» WHAT IS EXPECTED:
Once you reach the line containing "Circle & 1 &" in the data below, restate each line word for word up to and including the one containing "metric for the".

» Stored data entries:
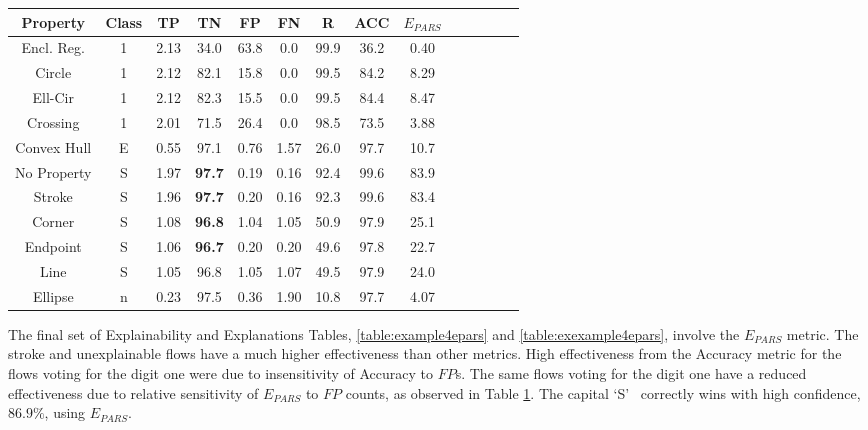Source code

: \begin{table}[H]
    \renewcommand{\arraystretch}{1.3}
    \label{table:example4eff_metrics} 
    \centering
    \begin{tabular}{| c | c | c | c | c | c | c | c | c | c | c | c | c | c |}
    \hline
    Property & Class & TP & TN & FP & FN & R & ACC & $E_{PARS}$ \\
    \hline
    \hline
    Encl. Reg. & 1 & 2.13 & 34.0 & 63.8 & 0.0 & 99.9 & 36.2 & 0.40 \\ 
    \hline
    Circle & 1 & 2.12 & 82.1 & 15.8 & 0.0 & 99.5 & 84.2 &  8.29 \\
    \hline
    Ell-Cir & 1 & 2.12 & 82.3 & 15.5 & 0.0 & 99.5 & 84.4 & 8.47 \\
    \hline
    Crossing & 1 & 2.01 & 71.5 & 26.4 & 0.0 & 98.5 & 73.5 & 3.88 \\
    \hline
    Convex Hull & E & 0.55 & 97.1 & 0.76 & 1.57 & 26.0 & 97.7 & 10.7 \\
    \hline
    No Property & S & 1.97 & \bf{97.7} & 0.19 & 0.16 & 92.4 & 99.6 & 83.9 \\
    \hline
    Stroke & S & 1.96 & \bf{97.7} & 0.20 & 0.16 & 92.3 & 99.6 & 83.4 \\
    \hline
    Corner & S & 1.08 & \bf{96.8} & 1.04 & 1.05 & 50.9 & 97.9 & 25.1 \\
    \hline
    Endpoint & S & 1.06 & \bf{96.7} & 0.20 & 0.20 & 49.6 & 97.8 & 22.7 \\
    \hline
    Line & S & 1.05 & 96.8 & 1.05 & 1.07 & 49.5 & 97.9 & 24.0 \\
    \hline
    Ellipse & n & 0.23 & 97.5 & 0.36 & 1.90 & 10.8 & 97.7 & 4.07 \\
    \hline
    \end{tabular}
\end{table}

The final set of Explainability and Explanations Tables,
\ref{table:example4epars} and \ref{table:exexample4epars}, involve the
$E_{PARS}$ metric. The stroke and unexplainable flows have a much higher
effectiveness than other metrics.  High effectiveness from the Accuracy
metric for the flows voting for the digit one were due to insensitivity of
Accuracy to $FP$s.  The same flows voting for the digit one have a reduced
effectiveness due to relative sensitivity of $E_{PARS}$ to $FP$ counts, as
observed in Table \ref{table:example4eff_metrics}.  The capital \lq{S}\rq~
correctly wins with high confidence, $86.9\%$, using $E_{PARS}$.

» RESPONSE FOR THIS EXERCISE:
    Circle & 1 & 2.12 & 82.1 & 15.8 & 0.0 & 99.5 & 84.2 &  8.29 \\
    \hline
    Ell-Cir & 1 & 2.12 & 82.3 & 15.5 & 0.0 & 99.5 & 84.4 & 8.47 \\
    \hline
    Crossing & 1 & 2.01 & 71.5 & 26.4 & 0.0 & 98.5 & 73.5 & 3.88 \\
    \hline
    Convex Hull & E & 0.55 & 97.1 & 0.76 & 1.57 & 26.0 & 97.7 & 10.7 \\
    \hline
    No Property & S & 1.97 & \bf{97.7} & 0.19 & 0.16 & 92.4 & 99.6 & 83.9 \\
    \hline
    Stroke & S & 1.96 & \bf{97.7} & 0.20 & 0.16 & 92.3 & 99.6 & 83.4 \\
    \hline
    Corner & S & 1.08 & \bf{96.8} & 1.04 & 1.05 & 50.9 & 97.9 & 25.1 \\
    \hline
    Endpoint & S & 1.06 & \bf{96.7} & 0.20 & 0.20 & 49.6 & 97.8 & 22.7 \\
    \hline
    Line & S & 1.05 & 96.8 & 1.05 & 1.07 & 49.5 & 97.9 & 24.0 \\
    \hline
    Ellipse & n & 0.23 & 97.5 & 0.36 & 1.90 & 10.8 & 97.7 & 4.07 \\
    \hline
    \end{tabular}
\end{table}

The final set of Explainability and Explanations Tables,
\ref{table:example4epars} and \ref{table:exexample4epars}, involve the
$E_{PARS}$ metric. The stroke and unexplainable flows have a much higher
effectiveness than other metrics.  High effectiveness from the Accuracy
metric for the flows voting for the digit one were due to insensitivity of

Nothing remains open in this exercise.